As mentioned at the start of this article, people sometimes wonder whether future climate datasets (or projections) are reliable in the North. In some instances, it is incorrectly assumed that climate data is not sufficiently robust to be used reliably in northern Canada. While historical climate observations for northern regions have limitations that differ from those of other regions due to the lack of observations, climate projection data can and should be used when planning for the future. An important distinction to make is that climate projections from climate models are produced by representing physical processes of our climate with numerical equations, so they don’t depend directly on weather station observations. This means that, despite there being fewer stations in northern Canada than in southern Canada, we should still use climate model data in the North to understand how our climate may change in the future. Future climate projections are an important tool to support climate-smart decision-making in northern Canada. Some best practices and tips for working with northern climate data are explored in the other articles in this series.

What kinds of future climate data exist?

Future climate data for all of Canada, including northern regions, is available from climate models. Climate modelling is used to project potential future climate conditions and relies on information about changing atmospheric composition, which is obtained from greenhouse gas emissions scenarios, or pathways. Generally, climate projections describe a range of possible climates for low, moderate, and high greenhouse gas emissions scenarios.

Dozens of different modelling centres around the world have developed their own climate models that each have somewhat different ways of representing the Earth’s climate. While all climate models use well-established physical principles to simulate the climate, the use of different approaches produces slightly different results. Each result is valid, so it is recommended to use not just a single model but rather a number of different models together. When multiple models are brought together, they’re called multi-model ensembles (Figure 6).

Each time a model is “run” it provides one version of the future climate. Each version of the climate that a model simulates also includes natural variability. Natural variability refers to the natural reasons that the climate in a region may vary, such as volcanic eruptions and natural cycles like El Niño. Using multi-model ensembles helps to understand the range of possible future climate conditions that could occur under a particular greenhouse gas emissions pathway. Furthermore, considering an ensemble of model results helps us define the uncertainty associated with the model projections. The output of multi-model ensembles is often provided in a summarized way (Figure 6B). The mid-point or median (50th percentile) of these multi-model ensembles is typically provided and is often accompanied by the 10th and 90th percentiles, for further explanation of percentiles see the article on multi-model ensembles. The 10th and 90th percentiles provide a reasonable estimate of the range of possible future climates under any one emissions scenario.

Figure 6. Temperature projections for a high emissions scenario (RCP8.5). The black lines in (A) show each individual model, with the red shaded area indicating the 10^th – 90^th percentile values and the red line showing the median (50^th percentile) in (A) and (B).

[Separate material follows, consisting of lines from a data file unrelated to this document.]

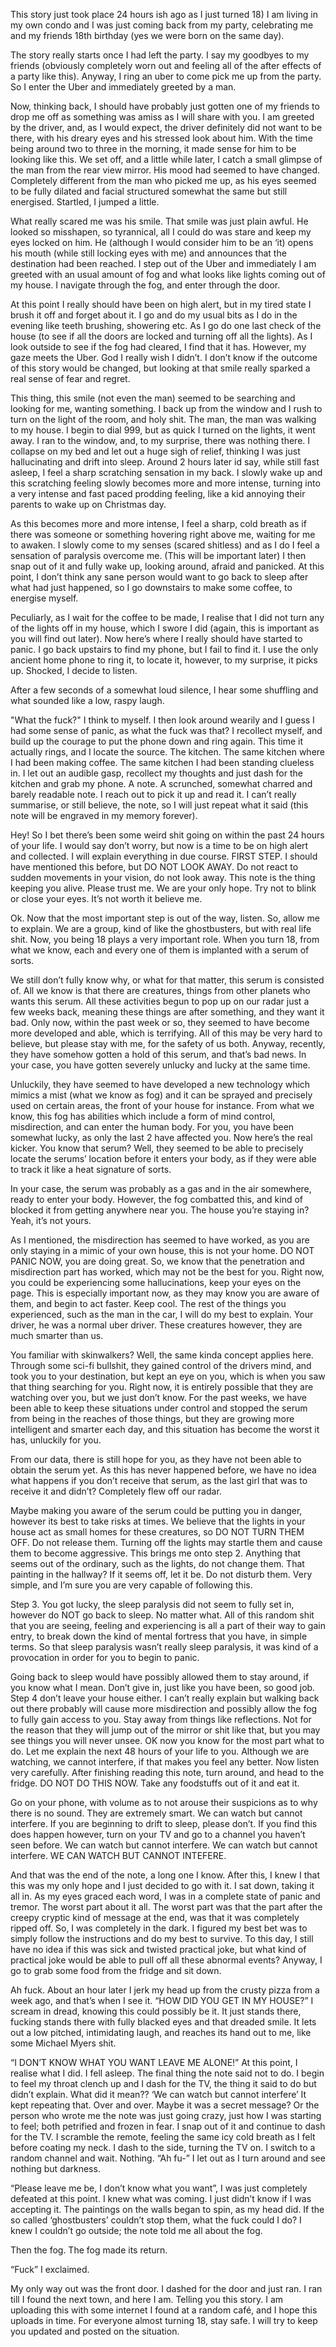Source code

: This story just took place 24 hours ish ago as I just turned 18) I am living in my own condo and I was just coming back from my party, celebrating me and my friends 18th birthday (yes we were born on the same day). 

The story really starts once I had left the party. I say my goodbyes to my friends (obviously completely worn out and feeling all of the after effects of a party like this). Anyway, I ring an uber to come pick me up from the party. So I enter the Uber and immediately greeted by a man. 

Now, thinking back, I should have probably just gotten one of my friends to drop me off as something was amiss as I will share with you. I am greeted by the driver, and, as I would expect, the driver definitely did not want to be there, with his dreary eyes and his stressed look about him. With the time being around two to three in the morning, it made sense for him to be looking like this. We set off, and a little while later, I catch a small glimpse of the man from the rear view mirror. His mood had seemed to have changed. Completely different from the man who picked me up, as his eyes seemed to be fully dilated and facial structured somewhat the same but still energised. Startled, I jumped a little.

What really scared me was his smile. That smile was just plain awful. He looked so misshapen, so tyrannical, all I could do was stare and keep my eyes locked on him. He (although I would consider him to be an ‘it) opens his mouth (while still locking eyes with me) and announces that the destination had been reached. I step out of the Uber and immediately I am greeted with an usual amount of fog and what looks like lights coming out of my house. I navigate through the fog, and enter through the door. 

At this point I really should have been on high alert, but in my tired state I brush it off and forget about it. I go and do my usual bits as I do in the evening like teeth brushing, showering etc. As I go do one last check of the house (to see if all the doors are locked and turning off all the lights). As I look outside to see if the fog had cleared, I find that it has. However, my gaze meets the Uber. God I really wish I didn’t. I don’t know if the outcome of this story would be changed, but looking at that smile really sparked a real sense of fear and regret.

This thing, this smile (not even the man) seemed to be searching and looking for me, wanting something. I back up from the window and I rush to turn on the light of the room, and holy shit. The man, the man was walking to my house. I begin to dial 999, but as quick I turned on the lights, it went away. I ran to the window, and, to my surprise, there was nothing there. I collapse on my bed and let out a huge sigh of relief, thinking I was just hallucinating and drift into sleep. Around 2 hours later id say, while still fast asleep, I feel a sharp scratching sensation in my back. I slowly wake up and this scratching feeling slowly becomes more and more intense, turning into a very intense and fast paced prodding feeling, like a kid annoying their parents to wake up on Christmas day.

 As this becomes more and more intense, I feel a sharp, cold breath as if there was someone or something hovering right above me, waiting for me to awaken. I slowly come to my senses (scared shitless) and as I do I feel a sensation of paralysis overcome me. (This will be important later) I then snap out of it and fully wake up, looking around, afraid and panicked. At this point, I don’t think any sane person would want to go back to sleep after what had just happened, so I go downstairs to make some coffee, to energise myself. 

Peculiarly, as I wait for the coffee to be made, I realise that I did not turn any of the lights off in my house, which I swore I did (again, this is important as you will find out later). Now here’s where I really should have started to panic. I go back upstairs to find my phone, but I fail to find it. I use the only ancient home phone to ring it, to locate it, however, to my surprise, it picks up. Shocked, I decide to listen.

 After a few seconds of a somewhat loud silence, I hear some shuffling and what sounded like a low, raspy laugh. 

"What the fuck?" I think to myself. I then look around wearily and I guess I had some sense of panic, as what the fuck was that? I recollect myself, and build up the courage to put the phone down and ring again. This time it actually rings, and I locate the source. The kitchen. The same kitchen where I had been making coffee. The same kitchen I had been standing clueless in. I let out an audible gasp, recollect my thoughts and just dash for the kitchen and grab my phone. A note. A scrunched, somewhat charred and barely readable note. I reach out to pick it up and read it. I can’t really summarise, or still believe, the note, so I will just repeat what it said (this note will be engraved in my memory forever).
 
 
Hey! So I bet there’s been some weird shit going on within the past 24 hours of your life. I would say don’t worry, but now is a time to be on high alert and collected. I will explain everything in due course. FIRST STEP. I should have mentioned this before, but DO NOT LOOK AWAY. Do not react to sudden movements in your vision, do not look away. This note is the thing keeping you alive. Please trust me. We are your only hope. Try not to blink or close your eyes. It’s not worth it believe me.

 Ok. Now that the most important step is out of the way, listen. So, allow me to explain. We are a group, kind of like the ghostbusters, but with real life shit. Now, you being 18 plays a very important role. When you turn 18, from what we know, each and every one of them is implanted with a serum of sorts. 

We still don’t fully know why, or what for that matter, this serum is consisted of. All we know is that there are creatures, things from other planets who wants this serum. All these activities begun to pop up on our radar just a few weeks back, meaning these things are after something, and they want it bad. Only now, within the past week or so, they seemed to have become more developed and able, which is terrifying. All of this may be very hard to believe, but please stay with me, for the safety of us both. Anyway, recently, they have somehow gotten a hold of this serum, and that’s bad news. In your case, you have gotten severely unlucky and lucky at the same time.

 Unluckily, they have seemed to have developed a new technology which mimics a mist (what we know as fog) and it can be sprayed and precisely used on certain areas, the front of your house for instance. From what we know, this fog has abilities which include a form of mind control, misdirection, and can enter the human body. For you, you have been somewhat lucky, as only the last 2 have affected you. Now here’s the real kicker. You know that serum? Well, they seemed to be able to precisely locate the serums’ location before it enters your body, as if they were able to track it like a heat signature of sorts.

 In your case, the serum was probably as a gas and in the air somewhere, ready to enter your body. However, the fog combatted this, and kind of blocked it from getting anywhere near you. The house you’re staying in? Yeah, it’s not yours.

 As I mentioned, the misdirection has seemed to have worked, as you are only staying in a mimic of your own house, this is not your home. DO NOT PANIC NOW, you are doing great. So, we know that the penetration and misdirection part has worked, which may not be the best for you. Right now, you could be experiencing some hallucinations, keep your eyes on the page. This is especially important now, as they may know you are aware of them, and begin to act faster. Keep cool. The rest of the things you experienced, such as the man in the car, I will do my best to explain. Your driver, he was a normal uber driver. These creatures however, they are much smarter than us.

 You familiar with skinwalkers? Well, the same kinda concept applies here. Through some sci-fi bullshit, they gained control of the drivers mind, and took you to your destination, but kept an eye on you, which is when you saw that thing searching for you. Right now, it is entirely possible that they are watching over you, but we just don’t know. For the past weeks, we have been able to keep these situations under control and stopped the serum from being in the reaches of those things, but they are growing more intelligent and smarter each day, and this situation has become the worst it has, unluckily for you. 

From our data, there is still hope for you, as they have not been able to obtain the serum yet. As this has never happened before, we have no idea what happens if you don’t receive that serum, as the last girl that was to receive it and didn’t? Completely flew off our radar.

 Maybe making you aware of the serum could be putting you in danger, however its best to take risks at times. We believe that the lights in your house act as small homes for these creatures, so DO NOT TURN THEM OFF. Do not release them. Turning off the lights may startle them and cause them to become aggressive. This brings me onto step 2. Anything that seems out of the ordinary, such as the lights, do not change them. That painting in the hallway? If it seems off, let it be. Do not disturb them. Very simple, and I’m sure you are very capable of following this. 

Step 3. You got lucky, the sleep paralysis did not seem to fully set in, however do NOT go back to sleep. No matter what. All of this random shit that you are seeing, feeling and experiencing is all a part of their way to gain entry, to break down the kind of mental fortress that you have, in simple terms. So that sleep paralysis wasn’t really sleep paralysis, it was kind of a provocation in order for you to begin to panic.

 Going back to sleep would have possibly allowed them to stay around, if you know what I mean. Don’t give in, just like you have been, so good job. Step 4 don’t leave your house either. I can’t really explain but walking back out there probably will cause more misdirection and possibly allow the fog to fully gain access to you. Stay away from things like reflections. Not for the reason that they will jump out of the mirror or shit like that, but you may see things you will never unsee. OK now you know for the most part what to do. Let me explain the next 48 hours of your life to you. Although we are watching, we cannot interfere, if that makes you feel any better. Now listen very carefully. After finishing reading this note, turn around, and head to the fridge. DO NOT DO THIS NOW. Take any foodstuffs out of it and eat it. 

Go on your phone, with volume as to not arouse their suspicions as to why there is no sound. They are extremely smart. We can watch but cannot interfere. If you are beginning to drift to sleep, please don’t. If you find this does happen however, turn on your TV and go to a channel you haven’t seen before. We can watch but cannot interfere. We can watch but cannot interfere. WE CAN WATCH BUT CANNOT INTEFERE.
 
And that was the end of the note, a long one I know. After this, I knew I that this was my only hope and I just decided to go with it. I sat down, taking it all in. As my eyes graced each word, I was in a complete state of panic and tremor. The worst part about it all. The worst part was that the part after the creepy cryptic kind of message at the end, was that it was completely ripped off. So, I was completely in the dark. I figured my best bet was to simply follow the instructions and do my best to survive. To this day, I still have no idea if this was sick and twisted practical joke, but what kind of practical joke would be able to pull off all these abnormal events? Anyway, I go to grab some food from the fridge and sit down. 

Ah fuck. About an hour later I jerk my head up from the crusty pizza from a week ago, and that’s when I see it. 
“HOW DID YOU GET IN MY HOUSE?” I scream in dread, knowing this could possibly be it. It just stands there, fucking stands there with fully blacked eyes and that dreaded smile. It lets out a low pitched, intimidating laugh, and reaches its hand out to me, like some Michael Myers shit. 

“I DON’T KNOW WHAT YOU WANT LEAVE ME ALONE!” At this point, I realise what I did. I fell asleep. The final thing the note said not to do. I begin to feel my throat clench up and I dash for the TV, the thing it said to do but didn’t explain. What did it mean?? ‘We can watch but cannot interfere’ It kept repeating that. Over and over. Maybe it was a secret message? Or the person who wrote me the note was just going crazy, just how I was starting to feel; both petrified and frozen in fear. I snap out of it and continue to dash for the TV. I scramble the remote, feeling the same icy cold breath as I felt before coating my neck. I dash to the side, turning the TV on. I switch to a random channel and wait. Nothing. 
“Ah fu-” I let out as I turn around and see nothing but darkness. 

“Please leave me be, I don’t know what you want”, I was just completely defeated at this point. I knew what was coming. I just didn’t know if I was accepting it. The paintings on the walls began to spin, as my head did. If the so called ‘ghostbusters’ couldn’t stop them, what the fuck could I do? I knew I couldn’t go outside; the note told me all about the fog. 

Then the fog. The fog made its return.
 
“Fuck” I exclaimed.

My only way out was the front door. I dashed for the door and just ran. I ran till I found the next town, and here I am. Telling you this story. I am uploading this with some internet I found at a random café, and I hope this uploads in time. For everyone almost turning 18, stay safe. I will try to keep you updated and posted on the situation.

There are also some uncertainties related to how well particular climate variables can be simulated. As discussed above, we have high confidence in temperature projections, and medium confidence in the projections of precipitation and related variables. High confidence means that we are confident in both the direction and magnitude of the expected change, and that the processes that affect a variable are well represented in the models. While we may have high confidence in future projections of a variable, interannual variation and extreme events may still create unprecedented new conditions. Medium confidence means that we are confident in the direction of the projected change (e.g., more or less rain or snow), but we are less certain about the exact amount of change (e.g., 12% to 35% increase in the future compared to the past).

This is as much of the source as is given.